IRS Logo 2New York Times, I.R.S. Fights Back Against House Republicans’ Attacks:

For five years, congressional Republicans have taken out their anti-tax wrath on the Internal Revenue Service, cutting its budget by nearly $1 billion, reducing its staff by about 17,000, and even threatening to impeach its chief.

Now they say no one at the agency receives a bonus until customer service improves. And that measure, which the Republican-controlled House easily passed Thursday, was just one of six anti-I.R.S. measures that it approved this week, mostly by party-line votes, to mark the annual tax-filing deadline.

To supporters of the agency — and there are some — years of such attacks have yielded exactly what Republicans seemed to want: a depleted, defanged tax collector.

“I’m appalled, that’s all I can say,” said Lawrence B. Gibbs, a tax lawyer at Miller & Chevalier who joined the I.R.S. during the Nixon administration and was President Ronald Reagan’s choice for commissioner in 1986. “It’s fine to demonize the I.R.S. It has always been a target. Listen, that goes with the job.”

But, he added, given the nation’s challenges, “the one thing people ought to agree on is that we should have a revenue system that works and works well.”

“And if we’re going to create a disrespect for our tax revenue system,” he continued, “I look at it and say I just don’t think it’s in our country’s best interest.”

House Republicans even gave this week a name, “I.R.S. Week,” though the lines of attack began last week, and were many. In debate, multiple hearings (the I.R.S. commissioner, John Koskinen, testified four times over eight days), news conferences and commentary in the news media, the agency even got the blame for the hated tax code, which Congress writes and Republicans have promised for five years to rewrite and simplify.

“Right now, we have a tax code that no one can understand being enforced by an agency that no one trusts,” said Speaker Paul D. Ryan, Republican of Wisconsin, who was the chairman of the tax-writing Ways and Means Committee before taking the House’s top job last fall.

As certain as death and taxes, tax season political attacks on the I.R.S. go back decades. But in recent years, the intensity has grown and the agency’s funding in turn shrank more than any other time in memory.

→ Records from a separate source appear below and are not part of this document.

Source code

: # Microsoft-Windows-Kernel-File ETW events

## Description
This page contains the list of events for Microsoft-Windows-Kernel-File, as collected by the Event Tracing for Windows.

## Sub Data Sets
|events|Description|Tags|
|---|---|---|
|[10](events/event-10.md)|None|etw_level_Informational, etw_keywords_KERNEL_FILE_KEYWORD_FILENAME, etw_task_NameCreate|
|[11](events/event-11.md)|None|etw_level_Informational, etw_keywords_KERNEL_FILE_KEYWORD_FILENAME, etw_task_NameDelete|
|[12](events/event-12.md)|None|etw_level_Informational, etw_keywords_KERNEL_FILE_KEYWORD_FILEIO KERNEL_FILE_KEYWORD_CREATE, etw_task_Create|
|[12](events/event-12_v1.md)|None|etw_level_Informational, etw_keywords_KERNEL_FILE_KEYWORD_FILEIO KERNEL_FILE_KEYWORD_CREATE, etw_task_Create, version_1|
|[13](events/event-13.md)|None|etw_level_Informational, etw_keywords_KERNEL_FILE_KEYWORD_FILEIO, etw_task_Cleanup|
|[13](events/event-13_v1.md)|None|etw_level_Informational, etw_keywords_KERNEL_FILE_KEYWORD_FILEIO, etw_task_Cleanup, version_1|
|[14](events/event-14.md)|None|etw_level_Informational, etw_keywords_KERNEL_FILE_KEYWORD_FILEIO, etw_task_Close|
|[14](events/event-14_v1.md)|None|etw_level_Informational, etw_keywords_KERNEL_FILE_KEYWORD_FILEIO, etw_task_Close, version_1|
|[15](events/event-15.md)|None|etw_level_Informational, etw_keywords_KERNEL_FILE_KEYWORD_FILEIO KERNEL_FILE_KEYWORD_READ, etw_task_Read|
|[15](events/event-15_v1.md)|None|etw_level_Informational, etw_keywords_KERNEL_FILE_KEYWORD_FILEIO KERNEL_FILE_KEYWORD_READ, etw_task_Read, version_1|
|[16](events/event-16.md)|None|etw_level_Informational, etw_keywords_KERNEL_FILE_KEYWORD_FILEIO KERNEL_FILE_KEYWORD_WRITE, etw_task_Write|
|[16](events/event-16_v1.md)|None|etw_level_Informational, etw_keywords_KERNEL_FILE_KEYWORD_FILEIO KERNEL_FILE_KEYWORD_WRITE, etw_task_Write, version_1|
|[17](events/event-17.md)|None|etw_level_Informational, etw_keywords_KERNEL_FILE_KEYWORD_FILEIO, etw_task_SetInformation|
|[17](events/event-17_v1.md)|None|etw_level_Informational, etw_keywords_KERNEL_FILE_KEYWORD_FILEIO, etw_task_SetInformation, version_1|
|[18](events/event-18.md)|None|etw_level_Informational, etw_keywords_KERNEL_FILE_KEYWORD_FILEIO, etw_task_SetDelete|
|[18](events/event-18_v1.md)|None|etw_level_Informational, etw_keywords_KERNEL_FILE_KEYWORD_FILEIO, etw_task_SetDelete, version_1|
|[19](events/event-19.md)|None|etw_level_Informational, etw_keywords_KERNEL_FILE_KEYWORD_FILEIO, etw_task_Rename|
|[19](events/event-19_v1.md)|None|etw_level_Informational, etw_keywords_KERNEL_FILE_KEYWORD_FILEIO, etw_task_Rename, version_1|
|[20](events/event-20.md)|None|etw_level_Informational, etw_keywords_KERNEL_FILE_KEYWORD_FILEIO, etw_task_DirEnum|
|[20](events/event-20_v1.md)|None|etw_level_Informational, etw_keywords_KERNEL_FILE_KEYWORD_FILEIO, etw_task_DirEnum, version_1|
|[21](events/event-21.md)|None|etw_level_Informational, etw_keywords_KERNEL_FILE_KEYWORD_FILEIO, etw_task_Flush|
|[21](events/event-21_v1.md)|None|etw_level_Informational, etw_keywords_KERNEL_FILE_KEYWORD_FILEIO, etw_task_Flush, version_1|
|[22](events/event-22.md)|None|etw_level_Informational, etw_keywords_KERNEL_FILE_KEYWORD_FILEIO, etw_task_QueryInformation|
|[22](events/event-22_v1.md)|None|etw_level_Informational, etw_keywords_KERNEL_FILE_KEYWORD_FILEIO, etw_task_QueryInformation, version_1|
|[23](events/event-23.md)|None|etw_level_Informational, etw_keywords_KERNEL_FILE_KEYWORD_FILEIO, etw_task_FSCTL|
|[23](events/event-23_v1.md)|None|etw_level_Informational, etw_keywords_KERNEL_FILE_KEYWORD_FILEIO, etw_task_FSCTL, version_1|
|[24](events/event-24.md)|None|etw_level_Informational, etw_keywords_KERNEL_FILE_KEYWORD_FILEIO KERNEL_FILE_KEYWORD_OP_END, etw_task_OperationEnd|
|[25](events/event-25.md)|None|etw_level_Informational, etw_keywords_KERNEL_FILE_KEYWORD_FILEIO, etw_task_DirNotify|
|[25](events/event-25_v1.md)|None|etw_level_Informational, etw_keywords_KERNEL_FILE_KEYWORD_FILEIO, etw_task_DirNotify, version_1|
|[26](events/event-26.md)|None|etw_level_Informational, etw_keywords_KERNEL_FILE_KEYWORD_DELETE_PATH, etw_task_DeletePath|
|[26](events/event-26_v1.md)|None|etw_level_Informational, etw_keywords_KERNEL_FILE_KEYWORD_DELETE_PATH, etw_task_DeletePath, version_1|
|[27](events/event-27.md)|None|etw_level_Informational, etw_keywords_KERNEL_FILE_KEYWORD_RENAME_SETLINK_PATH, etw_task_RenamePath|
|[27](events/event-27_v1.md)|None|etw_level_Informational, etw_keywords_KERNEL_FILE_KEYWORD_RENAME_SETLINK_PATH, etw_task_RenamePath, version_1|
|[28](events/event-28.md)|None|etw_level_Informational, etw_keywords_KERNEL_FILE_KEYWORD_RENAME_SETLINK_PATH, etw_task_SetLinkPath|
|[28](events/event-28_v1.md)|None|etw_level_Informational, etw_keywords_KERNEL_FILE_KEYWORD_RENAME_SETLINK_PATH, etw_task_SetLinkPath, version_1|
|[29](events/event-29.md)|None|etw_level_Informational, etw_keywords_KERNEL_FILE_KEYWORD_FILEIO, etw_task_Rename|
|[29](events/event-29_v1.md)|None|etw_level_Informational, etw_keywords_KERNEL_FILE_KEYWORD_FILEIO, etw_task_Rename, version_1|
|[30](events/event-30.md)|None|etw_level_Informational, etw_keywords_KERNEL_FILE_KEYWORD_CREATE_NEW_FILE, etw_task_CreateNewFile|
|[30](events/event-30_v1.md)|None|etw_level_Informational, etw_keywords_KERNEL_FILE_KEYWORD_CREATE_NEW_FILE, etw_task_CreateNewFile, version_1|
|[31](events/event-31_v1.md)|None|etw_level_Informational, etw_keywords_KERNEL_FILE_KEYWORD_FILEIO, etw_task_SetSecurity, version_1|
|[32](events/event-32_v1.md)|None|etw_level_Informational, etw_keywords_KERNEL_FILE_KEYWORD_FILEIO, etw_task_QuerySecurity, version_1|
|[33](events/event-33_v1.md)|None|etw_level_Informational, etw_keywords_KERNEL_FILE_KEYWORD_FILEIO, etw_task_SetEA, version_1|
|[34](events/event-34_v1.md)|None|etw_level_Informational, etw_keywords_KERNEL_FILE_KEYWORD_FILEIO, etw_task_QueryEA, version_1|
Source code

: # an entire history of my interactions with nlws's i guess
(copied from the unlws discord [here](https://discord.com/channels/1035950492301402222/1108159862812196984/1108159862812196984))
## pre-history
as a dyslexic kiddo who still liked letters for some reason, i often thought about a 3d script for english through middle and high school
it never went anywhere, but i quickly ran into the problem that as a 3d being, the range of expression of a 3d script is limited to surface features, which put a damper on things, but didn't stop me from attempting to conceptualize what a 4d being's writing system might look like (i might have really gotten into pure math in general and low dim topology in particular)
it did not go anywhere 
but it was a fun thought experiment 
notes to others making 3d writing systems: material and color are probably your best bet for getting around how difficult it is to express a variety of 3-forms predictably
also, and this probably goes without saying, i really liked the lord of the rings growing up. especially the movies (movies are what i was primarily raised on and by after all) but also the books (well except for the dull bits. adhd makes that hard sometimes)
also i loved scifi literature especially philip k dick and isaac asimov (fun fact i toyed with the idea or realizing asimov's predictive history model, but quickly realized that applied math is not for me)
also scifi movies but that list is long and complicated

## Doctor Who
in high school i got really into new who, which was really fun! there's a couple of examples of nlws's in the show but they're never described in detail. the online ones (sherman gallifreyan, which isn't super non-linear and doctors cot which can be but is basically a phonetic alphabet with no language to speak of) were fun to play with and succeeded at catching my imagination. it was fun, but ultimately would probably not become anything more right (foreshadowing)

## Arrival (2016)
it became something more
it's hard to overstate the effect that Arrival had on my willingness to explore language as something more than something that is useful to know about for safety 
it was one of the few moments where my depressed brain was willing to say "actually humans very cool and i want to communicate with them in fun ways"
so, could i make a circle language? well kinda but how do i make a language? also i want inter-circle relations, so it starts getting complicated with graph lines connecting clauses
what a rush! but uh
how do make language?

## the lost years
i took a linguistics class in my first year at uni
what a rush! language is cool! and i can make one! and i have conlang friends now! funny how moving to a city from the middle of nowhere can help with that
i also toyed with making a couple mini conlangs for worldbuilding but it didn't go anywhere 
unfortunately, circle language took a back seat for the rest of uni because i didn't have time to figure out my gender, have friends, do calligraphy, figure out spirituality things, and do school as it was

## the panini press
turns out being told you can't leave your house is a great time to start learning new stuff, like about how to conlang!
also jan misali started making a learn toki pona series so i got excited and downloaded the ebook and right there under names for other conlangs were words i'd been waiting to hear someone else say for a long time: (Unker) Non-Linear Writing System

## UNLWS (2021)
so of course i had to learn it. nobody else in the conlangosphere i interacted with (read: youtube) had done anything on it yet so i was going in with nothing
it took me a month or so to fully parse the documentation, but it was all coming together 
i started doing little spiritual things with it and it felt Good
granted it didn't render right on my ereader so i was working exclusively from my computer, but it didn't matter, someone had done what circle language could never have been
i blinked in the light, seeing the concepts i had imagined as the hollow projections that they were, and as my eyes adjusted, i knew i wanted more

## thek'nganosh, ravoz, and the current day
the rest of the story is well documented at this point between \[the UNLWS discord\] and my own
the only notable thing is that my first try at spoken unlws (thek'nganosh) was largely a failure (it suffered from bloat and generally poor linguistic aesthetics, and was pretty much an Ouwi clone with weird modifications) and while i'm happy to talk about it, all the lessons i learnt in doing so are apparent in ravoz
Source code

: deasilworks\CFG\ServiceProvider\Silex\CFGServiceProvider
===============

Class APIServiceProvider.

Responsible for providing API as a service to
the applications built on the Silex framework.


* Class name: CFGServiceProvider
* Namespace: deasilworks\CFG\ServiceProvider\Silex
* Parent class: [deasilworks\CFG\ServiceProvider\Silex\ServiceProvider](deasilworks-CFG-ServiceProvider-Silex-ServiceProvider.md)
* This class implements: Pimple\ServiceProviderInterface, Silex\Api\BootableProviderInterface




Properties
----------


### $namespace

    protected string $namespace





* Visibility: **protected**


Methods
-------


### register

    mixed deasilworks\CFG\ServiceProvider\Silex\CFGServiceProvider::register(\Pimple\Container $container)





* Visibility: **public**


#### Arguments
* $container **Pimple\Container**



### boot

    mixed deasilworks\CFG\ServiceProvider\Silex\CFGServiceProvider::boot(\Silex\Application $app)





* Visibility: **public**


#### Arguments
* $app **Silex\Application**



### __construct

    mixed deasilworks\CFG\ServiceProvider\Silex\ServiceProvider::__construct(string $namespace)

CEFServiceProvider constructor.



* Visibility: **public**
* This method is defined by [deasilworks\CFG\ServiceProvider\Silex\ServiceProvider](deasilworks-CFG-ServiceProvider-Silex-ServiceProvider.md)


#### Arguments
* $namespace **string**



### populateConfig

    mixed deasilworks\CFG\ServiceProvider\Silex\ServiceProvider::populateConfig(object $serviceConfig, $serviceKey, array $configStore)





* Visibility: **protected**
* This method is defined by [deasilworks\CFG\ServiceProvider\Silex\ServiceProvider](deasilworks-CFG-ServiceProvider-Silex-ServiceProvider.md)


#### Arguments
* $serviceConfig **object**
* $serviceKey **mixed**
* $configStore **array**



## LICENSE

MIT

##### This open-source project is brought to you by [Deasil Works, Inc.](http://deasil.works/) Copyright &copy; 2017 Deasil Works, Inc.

The campaign gained strength in 2013, when Republicans seized on management failures to allege that I.R.S. employees had singled out conservative groups for greater scrutiny and delays in reviewing their applications for tax-exempt status as “social welfare” organizations, though liberal-leaning groups were examined as well, investigations showed.

The assaults and especially the funding cuts have reached a point that the agency’s defenders are speaking out.

https://taxprof.typepad.com/taxprof_blog/2016/04/the-irs-scandal-day-1079.html

IRS News, IRS Scandal, Tax | Permalink

Comments

Dumbest thing in the world when we need money and cheaters are running rampant. No one in corporate america would cut their accounts receivable department. Why should the government?

Posted by: Sid | Apr 22, 2016 6:52:41 PM

A) The actions of the IRS brought well deserved disrespect.
B) Bonuses are not entitlements.

Posted by: Wodun | Apr 22, 2016 5:34:01 PM

If the IRS had not accommodated every Administration request to bend the law past the breaking point on Obamacare and on illegal aliens these complaints would be persuasive. But the IRS cannot take partisan actions without suffering partisan reaction.

Posted by: AMT buff | Apr 22, 2016 11:09:25 AM

The only 'management failure' was a certain manager's failure to testify for fear of criminal prosecution.

Posted by: OTOH | Apr 22, 2016 10:24:19 AM

"... in 2013, when Republicans seized on management failures to allege that I.R.S. employees had singled out conservative groups for greater scrutiny ..."

There is nothing alleged about it. The IRS admitted to it and apologized.